Cyril Zimmermann, PDG et Fondateur de Hi-Média, a commencé ironiquement son intervention en soulignant le caractère artistique de la courbe de son cours de Bourse, projetée derrière lui.

« On s’est coté il y a 6 an et demi, en juin 2000, le marché commençait à devenir un peu compliqué puisqu’il y avait un premier signe d’affaissement et de retournement de tendance. Il y avait 120 personnes à la première réunion SFAF à l’hôtel intercontinental à Paris, j’avais 28 ans, je me suis retenu de chanter, j’avais l’impression d’être une rock star. Le lendemain le cour commençait à baisser et comme vous le voyez en fait ça ne s’est pas arrêté tout de suite ! » C.Zimmerman

Globalement Cyril Zimmermann résume son parcours boursier d’une façon très pragmatique : « malgré une naissance difficile et une enfance très calme, l’adolescence commence à être un peu plus agitée et laisse entrevoir quelque chose… ». Il estime que son cours se résume en 3 phases successives :

  • L’introduction et la chute post-introduction ;
  • Le « no man’s land» qui a duré environ 5 ans, puis petit à petit le regain d’intérêt de la part du marché qui s’est remis à suivre les valeurs internet. Cette évolution a été accompagnée d’une profonde restructuration de la société qui est passée d’une exploitation négative à une exploitation profitable et dont le cours de Bourse est repassé près du cours d’introduction ;
  • Des aléas qui sont le fait de la communication financière qui avait été laissée de coté pendant la période précédente.

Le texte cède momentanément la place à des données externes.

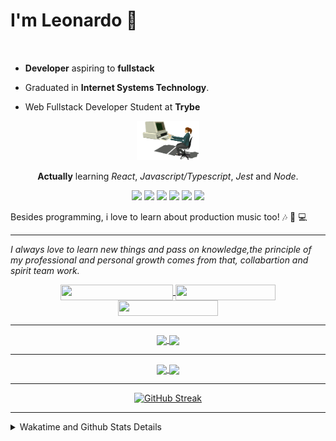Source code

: # I'm Leonardo 🌈
<p align="center">
<img src="https://upload.wikimedia.org/wikipedia/en/thumb/0/05/Flag_of_Brazil.svg/1200px-Flag_of_Brazil.svg.png" width=20 height=15 / >
<img src="https://upload.wikimedia.org/wikipedia/commons/2/2b/Bandeira_do_estado_de_S%C3%A3o_Paulo.svg" width=20 height=15 / >
</p>

- <b>Developer</b> aspiring to <b>fullstack</b>

- Graduated in <b>Internet Systems Technology</b>.

- Web Fullstack Developer Student at <b>Trybe</b>

<div align="center">

<img src="./img/computer.gif" width="100px">

**Actually** learning _React_, _Javascript/Typescript_, _Jest_ and  _Node_. 

</div>
       
<p align="center">
<img src="https://badges.aleen42.com/src/react.svg">
<img src="https://badges.aleen42.com/src/redux.svg"> 
<img src="https://badges.aleen42.com/src/javascript.svg">
<img src="https://badges.aleen42.com/src/typescript.svg">
<img src="https://badges.aleen42.com/src/jest_1.svg">
<img src="https://badges.aleen42.com/src/node.svg">
<br>
</p>

Besides programming, i love to learn about production music too! :notes: :musical_keyboard: :computer:

* * *

<i>I always love to learn new things and pass on knowledge,the principle of my professional and personal growth comes from that, collabartion and spirit team work.</i><br>

<div align="center">
       
<a href="https://www.linkedin.com/in/lcds90/">
  <img align="center" src="https://img.shields.io/static/v1?logo=linkedin&label=linkedin&message=lcds90&color=blue&style=for-the-badge" height=25 width=180/>
</a>
<a href="http://lcds.me">
  <img align="center" src="https://img.shields.io/static/v1?&label=Portflio&message=site&color=green&style=for-the-badge" height=25 width=160/>
</a>
<a href="mailto:lcds90@gmail.com">
  <img align="center" src="https://img.shields.io/static/v1?&logo=gmail&label=Send&message=Email&color=red&style=for-the-badge" height=25 width=160/>
</a>
       
</div>

* * *

<div align="center">
<a href="https://wakatime.com/@lcds90">
  <img align="center" src="https://github-readme-stats.vercel.app/api/top-langs/?username=lcds90&langs_count=10&theme=gruvbox&layout=compact&include_all_commits=true" width="400px"/>
</a>
<a href="https://wakatime.com/@lcds90">
  <img align="center" width="400px" src="https://github-readme-stats.vercel.app/api?username=lcds90&count_private=true&theme=gruvbox"/>
</a>
</div>

* * *

<div align="center">
 <a href="https://wakatime.com/@lcds90">
  <img align="center" width="400px" src="https://github-readme-stats.vercel.app/api/wakatime?username=lcds90&theme=gruvbox&layout=compact"/>
</a>
  <img align="center" width="400px" src="https://github-profile-trophy.vercel.app/?username=lcds90&row=2&column=3&theme=gruvbox"/>

* * *

[![GitHub Streak](https://github-readme-streak-stats.herokuapp.com/?user=lcds90&theme=dark)](https://git.io/streak-stats)

</div>


* * *
       
<details>
       <summary>Wakatime and Github Stats Details</summary>
       <div align="justify">
              
<!--START_SECTION:waka-->
![Profile Views](http://img.shields.io/badge/Profile%20Views-23-blue)

**🐱 My GitHub Data** 

> 🏆 0 Contributions in the Year 2021
 > 
> 📦 556.0 kB Used in GitHub's Storage 
 > 
> 🚫 Not Opted to Hire
 > 
> 📜 64 Public Repositories 
 > 
> 🔑 39 Private Repositories  
 > 
**I'm a Night 🦉** 

```text
🌞 Morning    119 commits    ████░░░░░░░░░░░░░░░░░░░░░   19.44% 
🌆 Daytime    176 commits    ███████░░░░░░░░░░░░░░░░░░   28.76% 
🌃 Evening    199 commits    ████████░░░░░░░░░░░░░░░░░   32.52% 
🌙 Night      118 commits    ████░░░░░░░░░░░░░░░░░░░░░   19.28%

```
📅 **I'm Most Productive on Tuesday** 

```text
Monday       106 commits    ████░░░░░░░░░░░░░░░░░░░░░   17.32% 
Tuesday      116 commits    ████░░░░░░░░░░░░░░░░░░░░░   18.95% 
Wednesday    61 commits     ██░░░░░░░░░░░░░░░░░░░░░░░   9.97% 
Thursday     48 commits     ██░░░░░░░░░░░░░░░░░░░░░░░   7.84% 
Friday       93 commits     ███░░░░░░░░░░░░░░░░░░░░░░   15.2% 
Saturday     90 commits     ███░░░░░░░░░░░░░░░░░░░░░░   14.71% 
Sunday       98 commits     ████░░░░░░░░░░░░░░░░░░░░░   16.01%

```


📊 **This Week I Spent My Time On** 

```text
⌚︎ Time Zone: America/Sao_Paulo

💬 Programming Languages: 
Vue.js                   5 hrs 43 mins       ███████████░░░░░░░░░░░░░░   47.0% 
JavaScript               3 hrs 41 mins       ███████░░░░░░░░░░░░░░░░░░   30.3% 
JSON                     57 mins             ██░░░░░░░░░░░░░░░░░░░░░░░   7.92% 
CSS                      49 mins             █░░░░░░░░░░░░░░░░░░░░░░░░   6.8% 
TypeScript               34 mins             █░░░░░░░░░░░░░░░░░░░░░░░░   4.74%

🔥 Editors: 
VS Code                  12 hrs 10 mins      █████████████████████████   100.0%

🐱‍💻 Projects: 
app-ideas                9 hrs 58 mins       ████████████████████░░░░░   81.95% 
css-grid-cheatsheet      57 mins             ██░░░░░░░░░░░░░░░░░░░░░░░   7.81% 
dashboard                25 mins             ░░░░░░░░░░░░░░░░░░░░░░░░░   3.47% 
kpop-statistics          19 mins             ░░░░░░░░░░░░░░░░░░░░░░░░░   2.68% 
inside-zenvia            16 mins             ░░░░░░░░░░░░░░░░░░░░░░░░░   2.26%

💻 Operating System: 
Linux                    12 hrs 10 mins      █████████████████████████   100.0%

```

**I Mostly Code in JavaScript** 

```text
JavaScript               39 repos            ██████████░░░░░░░░░░░░░░░   42.86% 
HTML                     15 repos            ████░░░░░░░░░░░░░░░░░░░░░   16.48% 
TypeScript               14 repos            ███░░░░░░░░░░░░░░░░░░░░░░   15.38% 
CSS                      6 repos             █░░░░░░░░░░░░░░░░░░░░░░░░   6.59% 
PHP                      5 repos             █░░░░░░░░░░░░░░░░░░░░░░░░   5.49%

```


**Timeline**

![Chart not found](https://raw.githubusercontent.com/lcds90/lcds90/main/charts/bar_graph.png) 


 Last Updated on 17/11/2021
<!--END_SECTION:waka-->
              
              
   </div>
</details>
       
       
</div>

L’entrepreneur est revenu sur l’évolution du profil de sa société : d’une valorisation de 120 millions à l’introduction pour 14 millions de CA et 3 millions de perte à un CA 2006 de 72 millions avec une rentabilité d’exploitation annoncée de 10% et en prévision 2007 : plus de 100 millions de CA et 15 millions de résultat opérationnel. La communication financière n’est pas intervenue dans cette évolution. Passé l’introduction – le marché étant en pleine crise – les dépenses en communication ont été réduites au strict minimum imposé par l’AMF (deux publications par an lors de l’annonce des résultats semestriels dans des quotidiens financiers).

L’animation de marché a même été arrêté en 2003, la liquidité du titre n’étant alors pas le principal souci du staff de Hi-Media (le cours de l’action étant passé de 11 à 0,16 euros). Et puis petit à petit le cours est remonté, notamment grâce aux particuliers.

« Les particuliers contribuent activement à l’animation des cours, surtout quand il s’agit de sociétés qui ont eu des parcours boursier agité, beaucoup de particuliers agissent par opportunité et même par pari en se disant qu’ils n’ont pas beaucoup à perdre. C’est ce qui s’est passé pour Hi-Media : un certain nombre de personnes ont eu ce comportement sans regarder les fondamentaux de la société et le bouche à oreille a fait qu’on a aujourd’hui 16000 actionnaires. Ce qui est énorme pour une petite société et pour une capitalisation de 200 millions d’euros. » C.Zimmerman

Au-delà de la communication, qui est un impératif ou non en fonction du marché, Cyril Zimmerman reconnaît deux axes principaux d’information : la communication « obligée » (l’annonce presse ou internet… petit à petit selon l’assouplissement de l’AMF) et la communication avec les analystes financiers par l’intermédiaire des réunions SFAF (8 brokers suivent aujourd’hui le titre Hi-Media). Ces réunions sont l’occasion pour les sociétés cotées de délivrer un message fort : l’analyse des résultats de la période qui vient de s’écouler et les explications sur l’évolution de l’activité. Il s’agit de nourrir quelques anticipations sur ce que va être l’avenir de la société, soit en donnant des objectifs, soit des tendances (la frontière entre les deux étant des plus subtiles !).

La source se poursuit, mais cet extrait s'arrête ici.